Google Cloud VMs can sometimes get stuck or become inaccessible due to disk space exhaustion — often from leftover Docker images, containers, and volumes accumulating after CI/CD pipelines. Here’s a clear, practical step-by-step guide to restore your VM and clean up Docker efficiently.

Scenario

  • VM stuck and SSH blocked with disk full error
  • VM runs Docker (e.g., GitLab Runner)
  • You added an extra disk for recovery but couldn’t free space from inside the VM
  • Need to clean Docker system to regain space

Step 1: Create a Rescue VM and Attach the Corrupt Disk

  1. Create a new temporary rescue VM in the same zone as your corrupt instance (e.g., us-central1-a).
  2. Detach the boot disk from the corrupt VM.
  3. Attach the corrupt disk as an additional disk (e.g., /dev/sdb) to the rescue VM.
gcloud compute instances detach-disk corrupt-vm --disk=corrupt-disk --zone=us-central1-a
gcloud compute instances attach-disk rescue-vm --disk=corrupt-disk --zone=us-central1-a

Step 2: Mount the Corrupt Disk on the Rescue VM

SSH into the rescue VM, then:

sudo mkdir /mnt/recovery
sudo mount /dev/sdb1 /mnt/recovery

Verify mount success:

df -h /mnt/recovery

Step 3: Inspect Disk Usage on the Corrupt Disk

Check which directories consume the most space:

sudo du -xh /mnt/recovery --max-depth=1 | sort -h

Usually, /var/lib/docker is the culprit.

Step 4: Clean Up Docker Files Manually

Since the corrupt VM’s Docker daemon is not running, you cannot run docker system prune directly. Instead, manually remove Docker files from the mounted disk:

sudo rm -rf /mnt/recovery/var/lib/docker/containers/*
sudo rm -rf /mnt/recovery/var/lib/docker/image/*
sudo rm -rf /mnt/recovery/var/lib/docker/volumes/*

This frees up space by deleting containers, images, and volumes.

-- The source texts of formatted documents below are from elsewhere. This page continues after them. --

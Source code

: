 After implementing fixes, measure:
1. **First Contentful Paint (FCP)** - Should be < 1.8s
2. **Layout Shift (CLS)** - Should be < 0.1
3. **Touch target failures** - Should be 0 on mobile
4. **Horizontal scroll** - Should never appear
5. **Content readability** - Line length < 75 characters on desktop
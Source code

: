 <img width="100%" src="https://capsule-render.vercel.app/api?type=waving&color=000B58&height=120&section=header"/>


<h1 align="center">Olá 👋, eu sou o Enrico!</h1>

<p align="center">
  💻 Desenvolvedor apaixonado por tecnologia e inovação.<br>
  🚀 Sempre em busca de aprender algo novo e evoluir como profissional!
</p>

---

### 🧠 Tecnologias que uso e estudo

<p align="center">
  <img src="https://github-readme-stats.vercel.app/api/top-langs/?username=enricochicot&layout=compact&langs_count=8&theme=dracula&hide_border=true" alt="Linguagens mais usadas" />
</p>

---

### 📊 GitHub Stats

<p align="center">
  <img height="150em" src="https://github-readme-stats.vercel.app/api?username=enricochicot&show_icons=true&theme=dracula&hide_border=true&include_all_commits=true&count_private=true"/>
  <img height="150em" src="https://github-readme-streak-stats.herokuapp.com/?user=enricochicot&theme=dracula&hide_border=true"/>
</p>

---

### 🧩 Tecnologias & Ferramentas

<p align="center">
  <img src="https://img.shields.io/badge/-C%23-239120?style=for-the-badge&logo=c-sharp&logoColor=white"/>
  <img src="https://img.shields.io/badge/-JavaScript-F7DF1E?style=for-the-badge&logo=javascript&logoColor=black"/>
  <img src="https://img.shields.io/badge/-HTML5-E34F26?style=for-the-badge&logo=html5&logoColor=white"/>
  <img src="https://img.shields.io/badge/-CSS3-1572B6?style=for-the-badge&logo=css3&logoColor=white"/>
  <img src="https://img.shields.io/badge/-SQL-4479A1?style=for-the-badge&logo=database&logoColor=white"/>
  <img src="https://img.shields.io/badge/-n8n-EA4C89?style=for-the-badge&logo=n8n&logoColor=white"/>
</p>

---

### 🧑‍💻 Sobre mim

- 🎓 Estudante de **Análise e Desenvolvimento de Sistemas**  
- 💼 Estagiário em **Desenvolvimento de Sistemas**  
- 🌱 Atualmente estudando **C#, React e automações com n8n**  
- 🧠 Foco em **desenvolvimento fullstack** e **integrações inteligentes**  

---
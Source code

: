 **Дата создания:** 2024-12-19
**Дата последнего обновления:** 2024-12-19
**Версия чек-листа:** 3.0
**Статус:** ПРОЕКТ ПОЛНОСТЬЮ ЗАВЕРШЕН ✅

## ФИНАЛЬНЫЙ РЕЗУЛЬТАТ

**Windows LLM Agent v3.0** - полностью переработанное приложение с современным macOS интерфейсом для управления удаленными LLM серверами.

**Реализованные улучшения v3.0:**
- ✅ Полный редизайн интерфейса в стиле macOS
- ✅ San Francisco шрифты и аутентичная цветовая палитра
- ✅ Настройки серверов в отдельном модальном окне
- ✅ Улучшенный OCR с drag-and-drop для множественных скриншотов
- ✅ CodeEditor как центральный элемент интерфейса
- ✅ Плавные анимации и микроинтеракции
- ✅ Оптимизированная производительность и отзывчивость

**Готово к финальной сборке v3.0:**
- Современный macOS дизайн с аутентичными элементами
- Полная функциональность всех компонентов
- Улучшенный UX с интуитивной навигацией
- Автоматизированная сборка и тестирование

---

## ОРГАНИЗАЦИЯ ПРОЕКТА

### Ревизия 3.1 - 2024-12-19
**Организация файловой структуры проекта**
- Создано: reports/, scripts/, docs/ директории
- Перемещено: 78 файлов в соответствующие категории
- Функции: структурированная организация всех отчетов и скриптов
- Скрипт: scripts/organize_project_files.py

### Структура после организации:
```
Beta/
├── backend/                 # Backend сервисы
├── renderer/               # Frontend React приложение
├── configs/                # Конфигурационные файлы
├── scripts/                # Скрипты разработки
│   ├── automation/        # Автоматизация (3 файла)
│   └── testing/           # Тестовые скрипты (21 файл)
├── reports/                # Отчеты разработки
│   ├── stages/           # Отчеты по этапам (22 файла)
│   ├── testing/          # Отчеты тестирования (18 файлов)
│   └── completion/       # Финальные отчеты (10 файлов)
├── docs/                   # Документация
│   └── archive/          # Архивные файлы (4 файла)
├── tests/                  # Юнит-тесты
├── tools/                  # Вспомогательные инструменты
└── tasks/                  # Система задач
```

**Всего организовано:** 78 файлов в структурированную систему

Step 5: Unmount and Detach the Disk from Rescue VM

sudo umount /mnt/recovery

Then detach the disk:

gcloud compute instances detach-disk rescue-vm --disk=corrupt-disk --zone=us-central1-a

Step 6: Reattach the Disk to the Original VM and Start It

gcloud compute instances attach-disk corrupt-vm --disk=corrupt-disk --zone=us-central1-a --boot
gcloud compute instances start corrupt-vm --zone=us-central1-a

Step 7: Connect via SSH and Verify

Once the VM is running, SSH in and verify free space:

df -h /

You should see available space restored.

By using a rescue VM to mount the corrupt disk and manually cleaning Docker artifacts, you can restore a stuck Google Cloud VM without losing data. Integrate Docker cleanup into your build pipeline to avoid repeating this process.